As it thrived — in 1896, during the Spanish War of 1898, in 1903, at Algeciras in 1906, and of course in 1917 — the Atlantic  p. xv System increasingly gained the approval of instructed Americans as a beneficent, sheltering growth. Not until 1939, however, with the Americas again threatened by a despotism far grimmer, far more brutal and reactionary, than the Continental System that sent the Virginia Presidents hurriedly to the side of the recent enemy, would it become widely apparent that defense of the Atlantic world inextricably involved defense of the English-speaking world. Again Great Britain was the eastern outpost of the Atlantic System. This time the peril was more urgent. In partial realization of that strategic fact, the United States Government undertook to wage a quasi‑war; a "white war," half in, half out. The reason for that tentative behavior on the part of an Administration believing this to be also our war is that many citizens, as usual, were unprepared psychologically for the defense of their vital interests by force — unless and until the enemy, bearing convincing credentials, appeared on our doorstep. For so many years we have lived with a lie that it too has entered into our tradition.

The lie is that the United States has led an isolated existence. Each generation sees its revival to comfort the faint-hearted, fortify the pacifist and the fifth-columnist, confuse the thoughtless, and supply ammunition to partisans, in spite of the demonstrable facts that (1) we have intervened morally, politically, and economically in Europe and Asia whenever it suited our purposes; and (2) we have not remained apart, either as colonies or as republic, from any general European war since 1689. They are all in the school histories: King William's, Queen Anne's, King George's, the French and Indian, the Napoleonic Wars, and the First World War.​1 The first five being American segments of the intermittent struggle between England and France from Louis XIV to Napoleon.

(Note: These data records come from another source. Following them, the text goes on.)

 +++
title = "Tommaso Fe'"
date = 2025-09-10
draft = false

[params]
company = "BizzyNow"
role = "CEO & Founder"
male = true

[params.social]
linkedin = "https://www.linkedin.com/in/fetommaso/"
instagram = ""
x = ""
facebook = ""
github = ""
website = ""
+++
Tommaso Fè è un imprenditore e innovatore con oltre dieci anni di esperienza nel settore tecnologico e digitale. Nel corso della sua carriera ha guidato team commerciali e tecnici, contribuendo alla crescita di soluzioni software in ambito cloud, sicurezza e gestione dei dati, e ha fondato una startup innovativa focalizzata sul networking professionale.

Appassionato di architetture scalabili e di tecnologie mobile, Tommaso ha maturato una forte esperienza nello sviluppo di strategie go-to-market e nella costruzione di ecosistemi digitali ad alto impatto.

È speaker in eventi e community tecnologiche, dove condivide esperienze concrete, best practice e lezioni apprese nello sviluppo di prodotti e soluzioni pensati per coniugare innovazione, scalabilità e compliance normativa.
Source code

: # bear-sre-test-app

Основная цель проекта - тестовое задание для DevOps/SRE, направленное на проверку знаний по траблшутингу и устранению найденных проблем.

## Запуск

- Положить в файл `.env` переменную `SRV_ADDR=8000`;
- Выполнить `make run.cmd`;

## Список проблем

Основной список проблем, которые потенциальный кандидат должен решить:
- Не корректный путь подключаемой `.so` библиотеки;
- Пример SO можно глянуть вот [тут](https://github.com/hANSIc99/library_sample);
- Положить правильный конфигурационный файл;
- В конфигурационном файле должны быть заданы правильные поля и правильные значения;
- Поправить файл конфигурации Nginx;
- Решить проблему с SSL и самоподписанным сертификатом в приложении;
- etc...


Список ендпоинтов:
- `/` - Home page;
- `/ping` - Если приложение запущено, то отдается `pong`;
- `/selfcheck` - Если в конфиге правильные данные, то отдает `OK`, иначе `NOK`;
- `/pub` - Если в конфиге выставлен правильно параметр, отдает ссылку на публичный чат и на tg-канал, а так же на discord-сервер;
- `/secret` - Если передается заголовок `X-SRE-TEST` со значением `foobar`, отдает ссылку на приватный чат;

We have, moreover, maintained two provocative international policies. The Monroe Doctrine, underwriting the territorial integrity of a fabulously rich, underpopulated,  p. xvi inadequately defended continent extending for many thousand miles, is by no means self-enforcing. For four decades the Open Door policy has been a forcible assertion in the relations of China with other Powers. It was bearing us toward war in 1921. Had England joined hands with us, we might easily have become embroiled with Japan ten years later. Under isolationist impulses we compelled abrogation of the Anglo-Japanese Alliance in 1921, dictated terms of sea power around the globe, and interfered with power relation­ships in Europe as well as Asia. A great Sea Power, we have shouldered defense commitments sweeping from Iceland to Cape Horn and westward across the Pacific to Asia and for two decades we have shared command of the seas with Britain.

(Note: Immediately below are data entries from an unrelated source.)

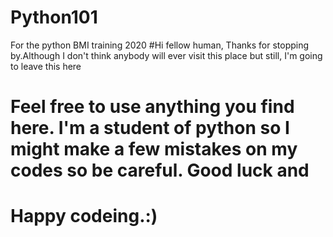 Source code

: # Python101
For the python BMI training 2020
#Hi fellow human, Thanks for stopping by.Although I don't think anybody will ever visit this place but still, I'm going to leave this here
# Feel free to use anything you find here. I'm a student of python so I might make a few mistakes on my codes so be careful. Good luck and 
# Happy codeing.:)
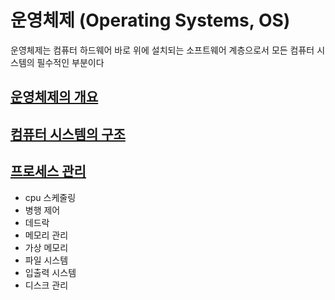 # 운영체제 (Operating Systems, OS)

운영체제는 컴퓨터 하드웨어 바로 위에 설치되는 소프트웨어 계층으로서 모든 컴퓨터 시스템의 필수적인 부분이다


## [운영체제의 개요](OperatingSystem/01_운영체제의_개요.md)

## [컴퓨터 시스템의 구조](OperatingSystem/02_컴퓨터_시스템의_구조.md)

## [프로세스 관리](OperatingSystem/03_프로세스_관리.md)
- cpu 스케줄링
- 병행 제어
- 데드락
- 메모리 관리
- 가상 메모리
- 파일 시스템
- 입출력 시스템
- 디스크 관리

The result of this contradiction between profession and deed is an often unrealistic and usually infirm foreign policy. It explains why in both phases of world war we have seemed to "drift" toward war. Twice within this generation, after vowing neutrality we have gravitated into the support of a beleaguered Britain from motives strictly American and in defense of the Atlantic System. In neither case did our Government have any option if it wished to preserve the true security afforded by our oceans. The wonder, given the history of the Atlantic System, is not that we went to the side of Britain; it is that we did not go earlier.

The history of the Atlantic System is the story of Anglo-American relations during the last half-century: the quarrels and misunderstandings; the forces operating both to attract and to repel; the "broad entente" (as André Siegfried describes the bond) existing between these strongheaded, individualized peoples. A secondary theme is the rise of the United States from an inferior place in the council of nations into a junior partner­ship, then a full partner­ship, with England in the Atlantic System, with intimations of larger leader­ship to come.

Forrest Davis

Cornwall, New York,
September, 1941.


The Author's Note:

1 The First World War was really, of course, only the first phase of a world war of which we are now seeing the second phase.